This is especially the case because the vast majority of these cuts would be in annual domestic appropriations, including the nuts and bolts costs of the federal operations that proved to be so popular during the government shutdowns in 1995 and 1996.
This has been the part of the budget where the Bush administration has focused most of its attention since 2001 and undoubtedly is where, in a perfect world, it would like to make more changes. But cuts like this would have a disastrous impact on the day-to-day activities of virtually every domestic federal department and agency; some would have to cease operations completely. The fact that these federal functions continue to exist indicates they are very popular in general and have substantial political support on Capitol Hill. Cuts of this magnitude, or even anything close to this magnitude, will simply not be possible.
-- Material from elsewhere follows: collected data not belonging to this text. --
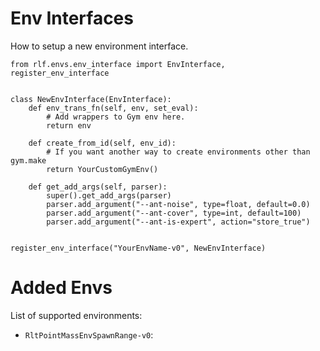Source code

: # Env Interfaces

How to setup a new environment interface.
```
from rlf.envs.env_interface import EnvInterface, register_env_interface


class NewEnvInterface(EnvInterface):
    def env_trans_fn(self, env, set_eval):
        # Add wrappers to Gym env here.
        return env

    def create_from_id(self, env_id):
        # If you want another way to create environments other than gym.make
        return YourCustomGymEnv()

    def get_add_args(self, parser):
        super().get_add_args(parser)
        parser.add_argument("--ant-noise", type=float, default=0.0)
        parser.add_argument("--ant-cover", type=int, default=100)
        parser.add_argument("--ant-is-expert", action="store_true")


register_env_interface("YourEnvName-v0", NewEnvInterface)
```

# Added Envs
List of supported environments:
* `RltPointMassEnvSpawnRange-v0`:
The first sign that this was the case actually occurred before the president said that he wanted to finance the Katrina-related spending by cutting other programs. One of the president's staunchest congressional supporters and one of the leading enthusiasts for reduced federal domestic spending -- House Majority Leader Tom DeLay, R-Texas -- told reporters days before the president spoke that there was little or no fat left to cut in the budget.
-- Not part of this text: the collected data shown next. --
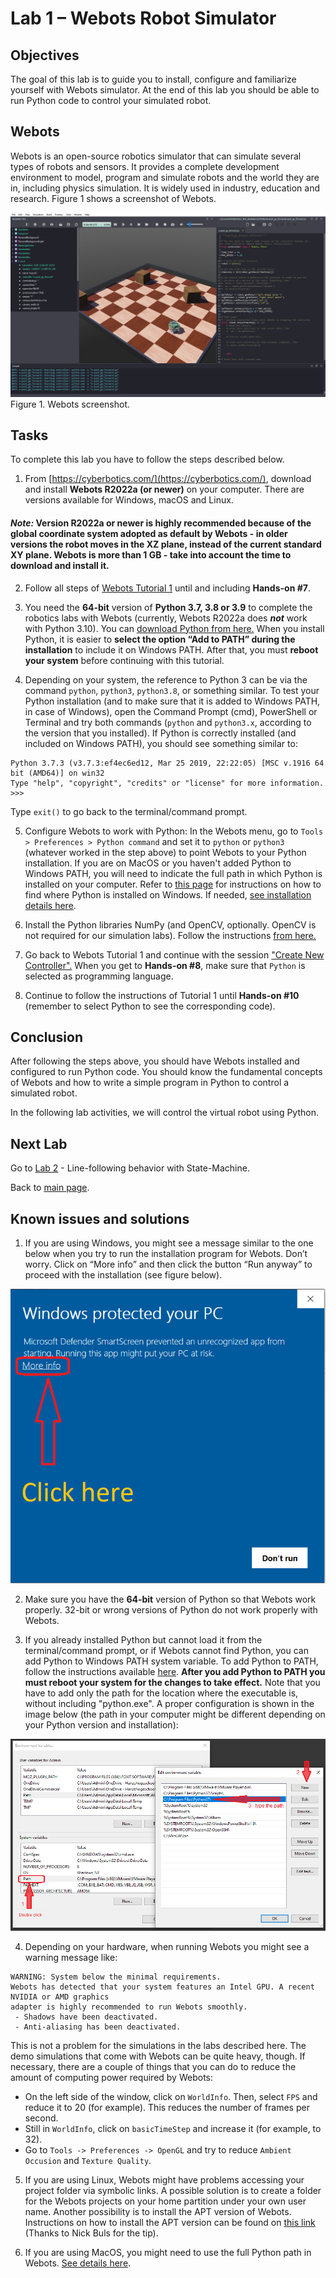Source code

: # Lab 1 – Webots Robot Simulator

## Objectives

The goal of this lab is to guide you to install, configure and familiarize yourself with Webots simulator. At the end of this lab you should be able to run Python code to control your simulated robot. 

## Webots
Webots is an open-source robotics simulator that can simulate several types of robots and sensors. It provides a complete development environment to model, program and simulate robots and the world they are in, including physics simulation. It is widely used in industry, education and research. Figure 1 shows a screenshot of Webots.

![Webots screenshot](../Lab1/Webots_screenshot.png)
Figure 1. Webots screenshot.

## Tasks
To complete this lab you have to follow the steps described below. 

1. From [https://cyberbotics.com/](https://cyberbotics.com/), download and install **Webots R2022a (or newer)** on your computer. There are versions available for Windows, macOS and Linux. 
#### _Note:_ Version R2022a or newer is highly recommended because of the global coordinate system adopted as default by Webots - in older versions the robot moves in the XZ plane, instead of the current standard XY plane. Webots is more than 1 GB - take into account the time to download and install it.
 
2. Follow all steps of [Webots Tutorial 1](https://cyberbotics.com/doc/guide/tutorial-1-your-first-simulation-in-webots) until and including **Hands-on #7**.

3. You need the **64-bit** version of **Python 3.7, 3.8 or 3.9** to complete the robotics labs with Webots (currently, Webots R2022a does _**not**_ work with Python 3.10). You can [download Python from here.](https://www.python.org/downloads/) When you install Python, it is easier to **select the option “Add to PATH” during the installation** to include it on Windows PATH. After that, you must **reboot your system** before continuing with this tutorial.  

4. Depending on your system, the reference to Python 3 can be via the command `python`, `python3`, `python3.8`, or something similar. To test your Python installation (and to make sure that it is added to Windows PATH, in case of Windows), open the Command Prompt (cmd), PowerShell or Terminal and try both commands (`python` and `python3.x`, according to the version that you installed). If Python is correctly installed (and included on Windows PATH), you should see something similar to:
```
Python 3.7.3 (v3.7.3:ef4ec6ed12, Mar 25 2019, 22:22:05) [MSC v.1916 64 bit (AMD64)] on win32
Type "help", "copyright", "credits" or "license" for more information.
>>>
```
  Type `exit()` to go back to the terminal/command prompt.

5. Configure Webots to work with Python: In the Webots menu, go to `Tools > Preferences > Python command` and set it to `python` or `python3` (whatever worked in the step above) to point Webots to your Python installation. If you are on MacOS or you haven't added Python to Windows PATH, you will need to indicate the full path in which Python is installed on your computer. Refer to [this page](https://datatofish.com/locate-python-windows/) for instructions on how to find where Python is installed on Windows. If needed, [see installation details here](https://cyberbotics.com/doc/guide/using-python#installation).

6. Install the Python libraries NumPy (and OpenCV, optionally. OpenCV is not required for our simulation labs). Follow the instructions [from here.](https://cyberbotics.com/doc/guide/using-python#libraries)

7. Go back to Webots Tutorial 1 and continue with the session ["Create New Controller".](https://cyberbotics.com/doc/guide/tutorial-1-your-first-simulation-in-webots?tab-language=python#create-a-new-controller) When you get to **Hands-on #8**, make sure that `Python` is selected as programming language.

7. Continue to follow the instructions of Tutorial 1 until **Hands-on #10** (remember to select Python to see the corresponding code). 

## Conclusion
After following the steps above, you should have Webots installed and configured to run Python code. You should know the fundamental concepts of Webots and how to write a simple program in Python to control a simulated robot.

In the following lab activities, we will control the virtual robot using Python.

## Next Lab
Go to [Lab 2](../Lab2/ReadMe.md) - Line-following behavior with State-Machine.

Back to [main page](../README.md).

## Known issues and solutions

1. If you are using Windows, you might see a message similar to the one below when you try to run the installation program for Webots. Don’t worry. Click on “More info” and then click the button “Run anyway” to proceed with the installation (see figure below).

  ![Windows message](../Lab1/windows_message.png)

2. Make sure you have the **64-bit** version of Python so that Webots work properly. 32-bit or wrong versions of Python do not work properly with Webots.

3. If you already installed Python but cannot load it from the terminal/command prompt, or if Webots cannot find Python, you can add Python to Windows PATH system variable. To add Python to PATH, follow the instructions available [here](https://datatofish.com/add-python-to-windows-path/). **After you add Python to PATH you must reboot your system for the changes to take effect.** Note that you have to add only the path for the location where the executable is, without including "python.exe". A proper configuration is shown in the image below (the path in your computer might be different depending on your Python version and installation):

![windows_path_variable_python.png](windows_path_variable_python.png)

4. Depending on your hardware, when running Webots you might see a warning message like: 

```
WARNING: System below the minimal requirements.
Webots has detected that your system features an Intel GPU. A recent NVIDIA or AMD graphics
adapter is highly recommended to run Webots smoothly. 
 - Shadows have been deactivated.
 - Anti-aliasing has been deactivated.
```

This is not a problem for the simulations in the labs described here. The demo simulations that come with Webots can be quite heavy, though. If necessary, there are a couple of things that you can do to reduce the amount of computing power required by Webots:
- On the left side of the window, click on `WorldInfo`. Then, select `FPS` and reduce it to 20 (for example). This reduces the number of frames per second.
- Still in `WorldInfo`, click on `basicTimeStep` and increase it (for example, to 32).
- Go to `Tools -> Preferences -> OpenGL` and try to reduce `Ambient Occusion` and `Texture Quality`.

5. If you are using Linux, Webots might have problems accessing your project folder via symbolic links. A possible solution is to create a folder for the Webots projects on your home partition under your own user name. Another possibility is to install the APT version of Webots. Instructions on how to install the APT version can be found on [this link](https://www.cyberbotics.com/doc/guide/installation-procedure) (Thanks to Nick Buls for the tip).

6. If you are using MacOS, you might need to use the full Python path in Webots. [See details here](https://cyberbotics.com/doc/guide/using-python#macos-installation).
The timing of DeLay's statement was extremely unusual -- both because Congress was about to consider reconciliation legislation that included additional cuts, and because there was already significant interest in where the funds for Katrina were going to come from. But there was no mistaking DeLay's message to the White House: Don't even think about it.
One thing to watch in the weeks ahead will be the White House's willingness to veto fiscal 2006 domestic appropriations. If, as expected, the president continues not to veto these bills, the administration's commitment to funding Katrina with spending cuts should be considered highly suspect.
The second reason other spending won't be cut to offset the costs of Katrina is that attempting to do so would significantly slow the process of providing federal aid.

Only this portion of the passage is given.